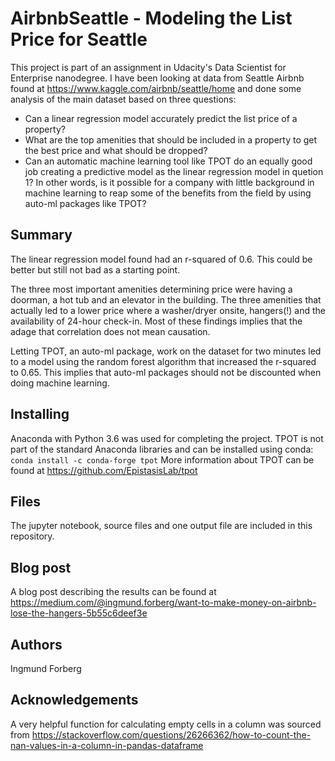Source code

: # AirbnbSeattle - Modeling the List Price for Seattle

This project is part of an assignment in Udacity's Data Scientist for Enterprise nanodegree. I have been looking at data from Seattle Airbnb found at https://www.kaggle.com/airbnb/seattle/home and done some analysis of the main dataset based on three questions:
- Can a linear regression model accurately predict the list price of a property?
- What are the top amenities that should be included in a property to get the best price and what should be dropped?
- Can an automatic machine learning tool like TPOT do an equally good job creating a predictive model as the linear regression model in quetion 1? In other words, is it possible for a company with little background in machine learning to reap some of the benefits from the field by using auto-ml packages like TPOT?


## Summary

The linear regression model found had an r-squared of 0.6. This could be better but still not bad as a starting point.

The three most important amenities determining price were having a doorman, a hot tub and an elevator in the building. The three amenities that actually led to a lower price where a washer/dryer onsite, hangers(!) and the availability of 24-hour check-in. Most of these findings implies that the adage that correlation does not mean causation.

Letting TPOT, an auto-ml package, work on the dataset for two minutes led to a model using the random forest algorithm that increased the r-squared to 0.65. This implies that auto-ml packages should not be discounted when doing machine learning.


## Installing

Anaconda with Python 3.6 was used for completing the project.
TPOT is not part of the standard Anaconda libraries and can be installed using conda: `conda install -c conda-forge tpot`
More information about TPOT can be found at https://github.com/EpistasisLab/tpot


## Files

The jupyter notebook, source files and one output file are included in this repository.


## Blog post

A blog post describing the results can be found at https://medium.com/@ingmund.forberg/want-to-make-money-on-airbnb-lose-the-hangers-5b55c6deef3e


## Authors

Ingmund Forberg


## Acknowledgements

A very helpful function for calculating empty cells in a column was sourced from https://stackoverflow.com/questions/26266362/how-to-count-the-nan-values-in-a-column-in-pandas-dataframe
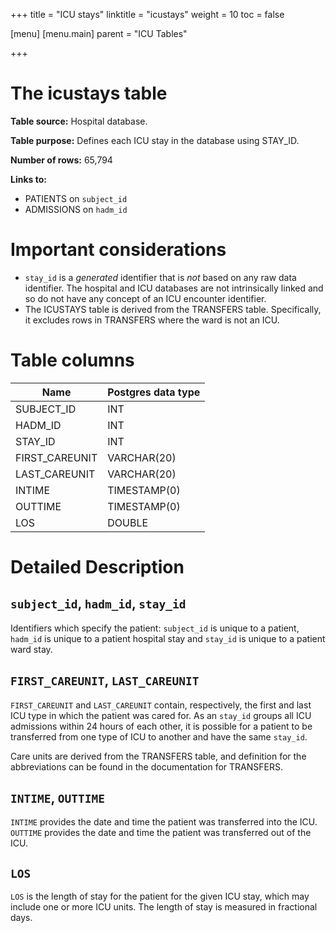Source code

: +++
title = "ICU stays"
linktitle = "icustays"
weight = 10
toc = false

[menu]
  [menu.main]
    parent = "ICU Tables"

+++


# The icustays table

**Table source:** Hospital database.

**Table purpose:** Defines each ICU stay in the database using STAY\_ID.

**Number of rows:** 65,794

**Links to:**

* PATIENTS on `subject_id`
* ADMISSIONS on `hadm_id`

# Important considerations

* `stay_id` is a *generated* identifier that is *not* based on any raw data identifier. The hospital and ICU databases are not intrinsically linked and so do not have any concept of an ICU encounter identifier.
* The ICUSTAYS table is derived from the TRANSFERS table. Specifically, it excludes rows in TRANSFERS where the ward is not an ICU.

# Table columns

Name | Postgres data type
---- | ----
SUBJECT\_ID | INT
HADM\_ID | INT
STAY\_ID | INT
FIRST\_CAREUNIT | VARCHAR(20)
LAST\_CAREUNIT | VARCHAR(20)
INTIME | TIMESTAMP(0)
OUTTIME | TIMESTAMP(0)
LOS | DOUBLE | PRECISION

# Detailed Description

## `subject_id`, `hadm_id`, `stay_id`

Identifiers which specify the patient: `subject_id` is unique to a patient, `hadm_id` is unique to a patient hospital stay and `stay_id` is unique to a patient ward stay.

## `FIRST_CAREUNIT`, `LAST_CAREUNIT`

`FIRST_CAREUNIT` and `LAST_CAREUNIT` contain, respectively, the first and last ICU type in which the patient was cared for. As an `stay_id` groups all ICU admissions within 24 hours of each other, it is possible for a patient to be transferred from one type of ICU to another and have the same `stay_id`.

Care units are derived from the TRANSFERS table, and definition for the abbreviations can be found in the documentation for TRANSFERS.

## `INTIME`, `OUTTIME`

`INTIME` provides the date and time the patient was transferred into the ICU. `OUTTIME` provides the date and time the patient was transferred out of the ICU.

## `LOS`

`LOS` is the length of stay for the patient for the given ICU stay, which may include one or more ICU units. The length of stay is measured in fractional days.
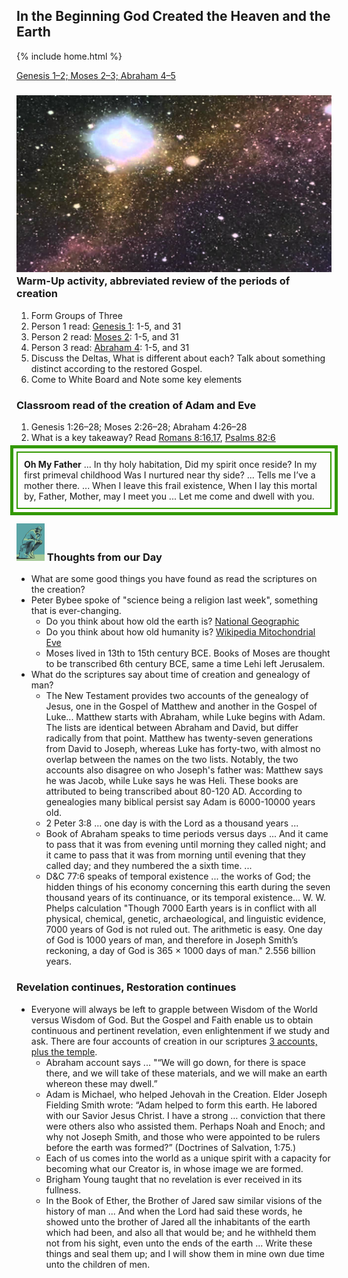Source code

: ## In the Beginning God Created the Heaven and the Earth

{% include home.html %}

[Genesis 1–2; Moses 2–3; Abraham 4–5](https://abn.churchofjesuschrist.org/study/manual/come-follow-me-for-sunday-school-old-testament-2022/02?lang=eng)

### ![creation](/docs/assets/images/creation.jpeg) Warm-Up activity, abbreviated review of the periods of creation
1. Form Groups of Three
2. Person 1 read: [Genesis 1](https://abn.churchofjesuschrist.org/study/scriptures/ot/gen/1?lang=eng): 1-5, and 31
3. Person 2 read: [Moses 2](https://abn.churchofjesuschrist.org/study/scriptures/pgp/moses/2?lang=eng): 1-5, and 31
4. Person 3 read: [Abraham 4](https://abn.churchofjesuschrist.org/study/scriptures/pgp/abr/4?lang=eng): 1-5, and 31
5. Discuss the Deltas, What is different about each?  Talk about something distinct according to the restored Gospel.
6. Come to White Board and Note some key elements

### Classroom read of the creation of Adam and Eve
1. Genesis 1:26–28; Moses 2:26–28; Abraham 4:26–28
2. What is a key takeaway?  Read [Romans 8:16,17](https://abn.churchofjesuschrist.org/study/scriptures/nt/rom/8.16-17?lang=eng#p16), [Psalms 82:6](https://abn.churchofjesuschrist.org/study/scriptures/ot/ps/82.6?lang=eng#p6)

<style>
.boxBorder {
border: 2px solid #339900;
padding: 10px;
outline: #339900 solid 5px;
outline-offset: 5px;
}
</style>

<div class="boxBorder">
  <B>Oh My Father</B>
  ...
  In thy holy habitation,
  Did my spirit once reside?
  In my first primeval childhood
  Was I nurtured near thy side?
  ...
  Tells me I’ve a mother there.
  ...
  When I leave this frail existence,
  When I lay this mortal by,
  Father, Mother, may I meet you
  ...
  Let me come and dwell with you.
</div>

### <img src="/docs/assets/images/thinking.png" height="60" alt=""> Thoughts from our Day
* What are some good things you have found as read the scriptures on the creation?
* Peter Bybee spoke of "science being a religion last week", something that is ever-changing.  
    * Do you think about how old the earth is?  [National Geographic](https://www.nationalgeographic.org/article/how-did-scientists-calculate-age-earth/)
    * Do you think about how old humanity is?  [Wikipedia Mitochondrial Eve](https://en.wikipedia.org/wiki/Mitochondrial_Eve)
    * Moses lived in 13th to 15th century BCE.  Books of Moses are thought to be transcribed 6th century BCE, same a time Lehi left Jerusalem.
* What do the scriptures say about time of creation and genealogy of man? 
    * The New Testament provides two accounts of the genealogy of Jesus, one in the Gospel of Matthew and another in the Gospel of Luke... Matthew starts with Abraham, while Luke begins with Adam. The lists are identical between Abraham and David, but differ radically from that point. Matthew has twenty-seven generations from David to Joseph, whereas Luke has forty-two, with almost no overlap between the names on the two lists.⁠ Notably, the two accounts also disagree on who Joseph's father was: Matthew says he was Jacob, while Luke says he was Heli.  These books are attributed to being transcribed about 80-120 AD.  According to genealogies many biblical persist say Adam is 6000-10000 years old.
    * 2 Peter 3:8 ... one day is with the Lord as a thousand years ...
    * Book of Abraham speaks to time periods versus days ... And it came to pass that it was from evening until morning they called night; and it came to pass that it was from morning until evening that they called day; and they numbered the a sixth time. ...
    * D&C 77:6 speaks of temporal existence ... the works of God; the hidden things of his economy concerning this earth during the seven thousand years of its continuance, or its temporal existence...  W. W. Phelps calculation "Though 7000 Earth years is in conflict with all physical, chemical, genetic, archaeological, and linguistic evidence, 7000 years of God is not ruled out. The arithmetic is easy. One day of God is 1000 years of man, and therefore in Joseph Smith’s reckoning, a day of God is 365 × 1000 days of man."   2.556 billion years.
   

### Revelation continues, Restoration continues
* Everyone will always be left to grapple between Wisdom of the World versus Wisdom of God. But the Gospel and Faith enable us to obtain continuous and pertinent revelation, even enlightenment if we study and ask.  There are four accounts of creation in our scriptures [3 accounts, plus the temple](https://abn.churchofjesuschrist.org/study/ensign/1986/01/four-accounts-of-the-creation?lang=eng&adobe_mc_ref=https%3A%2F%2Fwww.churchofjesuschrist.org%2Fstudy%2Fensign%2F1986%2F01%2Ffour-accounts-of-the-creation%3Flang%3Deng&adobe_mc_sdid=SDID%3D2966C9A2BF731193-23273073DDBBB7D8%7CMCORGID%3D66C5485451E56AAE0A490D45%2540AdobeOrg%7CTS%3D1642272237).
    * Abraham account says ... "“We will go down, for there is space there, and we will take of these materials, and we will make an earth whereon these may dwell.”
    * Adam is Michael, who helped Jehovah in the Creation. Elder Joseph Fielding Smith wrote: “Adam helped to form this earth. He labored with our Savior Jesus Christ. I have a strong … conviction that there were others also who assisted them. Perhaps Noah and Enoch; and why not Joseph Smith, and those who were appointed to be rulers before the earth was formed?” (Doctrines of Salvation, 1:75.)
    * Each of us comes into the world as a unique spirit with a capacity for becoming what our Creator is, in whose image we are formed.
    * Brigham Young taught that no revelation is ever received in its fullness.
    * In the Book of Ether, the Brother of Jared saw similar visions of the history of man ... And when the Lord had said these words, he showed unto the brother of Jared all the inhabitants of the earth which had been, and also all that would be; and he withheld them not from his sight, even unto the ends of the earth ... Write these things and seal them up; and I will show them in mine own due time unto the children of men.

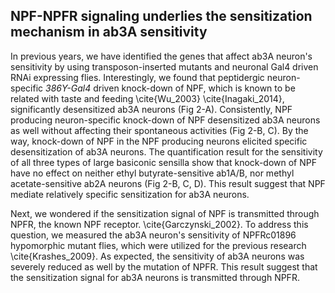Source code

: ## NPF-NPFR signaling underlies the sensitization mechanism in ab3A sensitivity

In previous years, we have identified the genes that affect ab3A neuron's sensitivity by using transposon-inserted mutants and neuronal Gal4 driven RNAi expressing flies. 
Interestingly, we found that peptidergic neuron-specific _386Y-Gal4_ driven knock-down of NPF, which is known to be related with taste and feeding \cite{Wu_2003} \cite{Inagaki_2014}, significantly desensitized ab3A neurons (Fig 2-A). 
Consistently, NPF producing neuron-specific knock-down of NPF desensitized ab3A neurons as well without affecting their spontaneous activities (Fig 2-B, C).
By the way, knock-down of NPF in the NPF producing neurons elicited specific desensitization of ab3A neurons. 
The quantification result for the sensitivity of all three types of large basiconic sensilla show that knock-down of NPF have no effect on neither ethyl butyrate-sensitive ab1A/B, nor methyl acetate-sensitive ab2A neurons (Fig 2-B, C, D). 
This result suggest that NPF mediate relatively specific sensitization for ab3A neurons.

Next, we wondered if the sensitization signal of NPF is transmitted through NPFR, the known NPF receptor. \cite{Garczynski_2002}. 
To address this question, we measured the ab3A neuron's sensitivity of NPFRc01896 hypomorphic mutant flies, which were utilized for the previous research \cite{Krashes_2009}. 
As expected, the sensitivity of ab3A neurons was severely reduced as well by the mutation of NPFR. 
This result suggest that the sensitization signal for ab3A neurons is transmitted through NPFR.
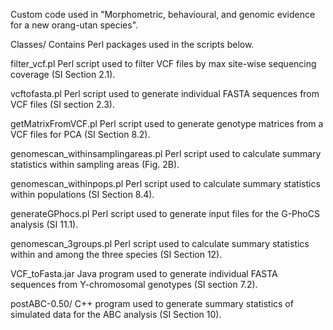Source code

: Custom code used in "Morphometric, behavioural, and genomic evidence for a new orang-utan species".

Classes/
Contains Perl packages used in the scripts below.

filter_vcf.pl
Perl script used to filter VCF files by max site-wise sequencing coverage (SI Section 2.1).

vcftofasta.pl
Perl script used to generate individual FASTA sequences from VCF files (SI section 2.3).

getMatrixFromVCF.pl
Perl script used to generate genotype matrices from a VCF files for PCA (SI Section 8.2).

genomescan_withinsamplingareas.pl
Perl script used to calculate summary statistics within sampling areas (Fig. 2B).

genomescan_withinpops.pl
Perl script used to calculate summary statistics within populations (SI Section 8.4).

generateGPhocs.pl
Perl script used to generate input files for the G-PhoCS analysis (SI 11.1).

genomescan_3groups.pl
Perl script used to calculate summary statistics within and among the three species (SI Section 12).

VCF_toFasta.jar
Java program used to generate individual FASTA sequences from Y-chromosomal genotypes (SI section 7.2).

postABC-0.50/
C++ program used to generate summary statistics of simulated data for the ABC analysis (SI Section 10).

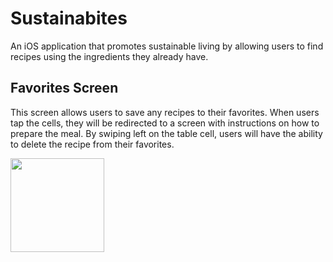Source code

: # Sustainabites
An iOS application that promotes sustainable living by allowing users to find recipes using the ingredients they already have. 

## Favorites Screen 
This screen allows users to save any recipes to their favorites. When users tap the cells, they will be redirected to a screen with instructions on how to prepare the meal. By swiping left on the table cell, users will have the ability to delete the recipe from their favorites. 

<img src="https://user-images.githubusercontent.com/40873892/104825095-ad551280-5825-11eb-9027-9cb963206cf4.png" width="150">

What you will do:
Copy every line of the entries in which "Smith" can be found.

Answer for this exercise:
    * D&C 77:6 speaks of temporal existence ... the works of God; the hidden things of his economy concerning this earth during the seven thousand years of its continuance, or its temporal existence...  W. W. Phelps calculation "Though 7000 Earth years is in conflict with all physical, chemical, genetic, archaeological, and linguistic evidence, 7000 years of God is not ruled out. The arithmetic is easy. One day of God is 1000 years of man, and therefore in Joseph Smith’s reckoning, a day of God is 365 × 1000 days of man."   2.556 billion years.
    * Adam is Michael, who helped Jehovah in the Creation. Elder Joseph Fielding Smith wrote: “Adam helped to form this earth. He labored with our Savior Jesus Christ. I have a strong … conviction that there were others also who assisted them. Perhaps Noah and Enoch; and why not Joseph Smith, and those who were appointed to be rulers before the earth was formed?” (Doctrines of Salvation, 1:75.)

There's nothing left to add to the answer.